To do this in a reasonable amount of time without killing your local platform, create a script to do this and submit it to the TinkerCliffs queue to run. When you have determined what N seems sufficient, be sure to validate it, ie run it with the proposed N 100 times.
Things you should consider:
1. control the seed externally
2. mitigate big numbers
3. break up the computation into smaller subsets, ie different queued jobs
Report your final N, pi estimate, and the reliability of the algorithm for the two methods. What did you parallelize on? Did you control the seed? How?
Problem 2: Monte Carlo algorithm comparison (20 pts)
Using the final N determined in Problem 1, determine what precision and accuracy are obtained for the dart method and beer toss approaches.

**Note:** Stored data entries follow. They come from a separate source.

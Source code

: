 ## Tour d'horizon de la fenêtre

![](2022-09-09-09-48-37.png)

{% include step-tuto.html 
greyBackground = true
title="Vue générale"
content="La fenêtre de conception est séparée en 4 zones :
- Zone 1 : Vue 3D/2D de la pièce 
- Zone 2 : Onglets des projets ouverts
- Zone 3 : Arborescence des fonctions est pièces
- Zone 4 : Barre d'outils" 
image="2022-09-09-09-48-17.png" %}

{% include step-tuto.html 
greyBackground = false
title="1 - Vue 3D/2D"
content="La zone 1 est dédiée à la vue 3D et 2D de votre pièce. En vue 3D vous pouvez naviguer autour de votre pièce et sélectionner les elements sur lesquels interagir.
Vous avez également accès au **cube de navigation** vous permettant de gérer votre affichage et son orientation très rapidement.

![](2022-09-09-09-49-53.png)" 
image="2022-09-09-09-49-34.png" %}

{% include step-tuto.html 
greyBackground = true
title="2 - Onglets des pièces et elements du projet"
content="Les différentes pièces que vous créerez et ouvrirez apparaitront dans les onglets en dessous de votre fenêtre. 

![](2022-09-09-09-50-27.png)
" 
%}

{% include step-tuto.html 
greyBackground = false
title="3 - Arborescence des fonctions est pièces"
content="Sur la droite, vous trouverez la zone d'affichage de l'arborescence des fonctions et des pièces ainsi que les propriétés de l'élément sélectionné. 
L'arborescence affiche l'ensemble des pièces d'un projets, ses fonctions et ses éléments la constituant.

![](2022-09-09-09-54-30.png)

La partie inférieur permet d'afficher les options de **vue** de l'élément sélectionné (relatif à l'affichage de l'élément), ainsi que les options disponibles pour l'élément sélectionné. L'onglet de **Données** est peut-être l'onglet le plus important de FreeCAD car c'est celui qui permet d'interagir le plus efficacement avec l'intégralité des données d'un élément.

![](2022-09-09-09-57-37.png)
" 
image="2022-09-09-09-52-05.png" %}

Report a table of accurate digits and the frequency (in %) of obtaining that accuracy for each method, ie 3.1 - 1 digit - 100%, 3.14 - 2 digits … in table form.
Problem 3: Neural Networks for linear regression (10 pts)
I demonstrated you could use neural network frameworks to setup and solve linear regression problems. In what situations might this be appropriate? In the image classification section, we use other activation functions, hidden layers, etc. Why might you use some of these in regression problems? What problems do you see?
Problem 4: Neural Networks for image classification (25 pts)
In this problem, we have a prototype image classification algorith, some data etc. We need to benchmark the algorith, do a parameter sweep and basically see if we can do better. What you have:
- a job script (deeplearning.sh) and
- an R script (cifar10.R)
You need to:
Modify the R script (and perhaps the job script) to accept runtime arguments to vary hyperparameters you think that might have an effect on the results. Two that come to mind right off are batch size and epochs. You might consider powers of 2 between 16 and 1024 for batch size and epocs between 50 and 300. There are other hyperparameters to play with. Have fun with that.
Add a layer to the network and see if you can do better. Are there hyperparameters for this you should sweep?
Add to the code to give predictions on the test set. You should be able to use the clothing_predictions.Rmd code as a guide. We all learn by copying others, so fair game.3.
Problem 5: Neural Networks for image classification (10 pts)
Create a summary table of the various hyperparameters you tried along with the prediction accuracy on the test set. What combination gave the best prediction accuracy? Create a plot of the final (most accurate training run). What do you see in the plot? Is there any evidence of overfitting? Are there other metrics we should consider in plotting?
Problem 5: Neural Networks for image classification (5 pts)
What we have done so far is identify the subject in the picture. Many pictures are scenes with multiple subjects/objects. If we want to identify multiple subjects in a single large image, what would be your process? Write down your algorithm. No math, just general process as you would explain it to your mother.